Extracted records
*** Block opens ***
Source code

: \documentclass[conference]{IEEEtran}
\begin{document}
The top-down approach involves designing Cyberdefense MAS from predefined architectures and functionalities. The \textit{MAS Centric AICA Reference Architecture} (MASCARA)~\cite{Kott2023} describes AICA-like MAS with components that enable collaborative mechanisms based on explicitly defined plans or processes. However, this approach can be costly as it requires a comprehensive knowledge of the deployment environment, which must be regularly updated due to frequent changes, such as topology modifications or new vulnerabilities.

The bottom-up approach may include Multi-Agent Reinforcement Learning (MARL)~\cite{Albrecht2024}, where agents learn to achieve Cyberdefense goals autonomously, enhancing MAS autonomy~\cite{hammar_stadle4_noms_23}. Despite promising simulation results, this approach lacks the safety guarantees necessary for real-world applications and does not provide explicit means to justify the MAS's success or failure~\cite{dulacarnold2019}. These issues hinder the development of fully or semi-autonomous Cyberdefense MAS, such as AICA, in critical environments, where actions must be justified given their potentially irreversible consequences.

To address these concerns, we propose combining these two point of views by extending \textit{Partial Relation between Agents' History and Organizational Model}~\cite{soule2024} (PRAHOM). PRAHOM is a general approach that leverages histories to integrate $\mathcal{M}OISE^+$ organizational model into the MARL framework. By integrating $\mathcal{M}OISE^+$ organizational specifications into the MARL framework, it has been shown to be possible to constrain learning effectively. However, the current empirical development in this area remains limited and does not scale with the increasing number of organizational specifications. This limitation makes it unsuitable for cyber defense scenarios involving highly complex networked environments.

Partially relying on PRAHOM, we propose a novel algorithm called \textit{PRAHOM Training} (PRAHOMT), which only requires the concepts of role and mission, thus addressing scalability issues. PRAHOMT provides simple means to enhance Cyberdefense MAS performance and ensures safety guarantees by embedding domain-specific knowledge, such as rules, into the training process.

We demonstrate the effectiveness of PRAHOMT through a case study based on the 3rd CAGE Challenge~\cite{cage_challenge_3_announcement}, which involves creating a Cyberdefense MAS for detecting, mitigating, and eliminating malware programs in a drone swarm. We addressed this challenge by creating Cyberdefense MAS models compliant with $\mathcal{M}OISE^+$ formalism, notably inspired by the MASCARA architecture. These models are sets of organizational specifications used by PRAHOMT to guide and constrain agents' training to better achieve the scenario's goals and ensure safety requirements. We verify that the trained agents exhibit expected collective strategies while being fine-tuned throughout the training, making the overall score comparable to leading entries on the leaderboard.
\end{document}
*** Block closes ***
*** Block opens ***
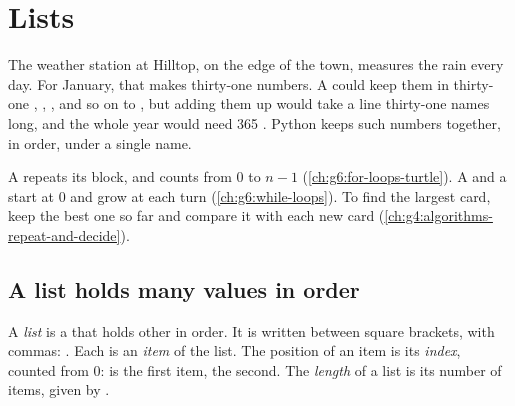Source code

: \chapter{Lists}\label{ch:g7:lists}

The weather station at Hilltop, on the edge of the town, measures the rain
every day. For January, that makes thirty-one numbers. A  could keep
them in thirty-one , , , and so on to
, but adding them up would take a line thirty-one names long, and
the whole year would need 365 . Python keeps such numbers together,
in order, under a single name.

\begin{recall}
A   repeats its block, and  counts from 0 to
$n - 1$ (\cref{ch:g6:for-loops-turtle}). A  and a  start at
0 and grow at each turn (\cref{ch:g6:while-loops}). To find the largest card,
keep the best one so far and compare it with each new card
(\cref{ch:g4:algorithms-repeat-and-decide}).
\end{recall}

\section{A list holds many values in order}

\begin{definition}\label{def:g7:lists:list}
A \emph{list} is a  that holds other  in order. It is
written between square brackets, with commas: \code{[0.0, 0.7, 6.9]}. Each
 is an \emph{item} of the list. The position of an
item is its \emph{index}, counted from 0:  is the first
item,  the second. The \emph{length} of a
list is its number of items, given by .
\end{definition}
*** Block closes ***
*** Block opens ***
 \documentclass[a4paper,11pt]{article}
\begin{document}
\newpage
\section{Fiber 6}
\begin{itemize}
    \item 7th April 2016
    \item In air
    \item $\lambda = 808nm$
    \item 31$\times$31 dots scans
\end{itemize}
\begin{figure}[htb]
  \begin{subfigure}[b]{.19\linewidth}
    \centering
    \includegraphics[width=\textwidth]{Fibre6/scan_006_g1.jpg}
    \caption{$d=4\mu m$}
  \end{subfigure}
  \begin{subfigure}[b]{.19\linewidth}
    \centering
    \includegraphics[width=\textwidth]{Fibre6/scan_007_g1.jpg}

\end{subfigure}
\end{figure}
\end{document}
*** Block closes ***
Directions for this task - Wherever the string "documentclass" occurs in the data, copy the line that holds it.

Exercise result -
: \documentclass[conference]{IEEEtran}
 \documentclass[a4paper,11pt]{article}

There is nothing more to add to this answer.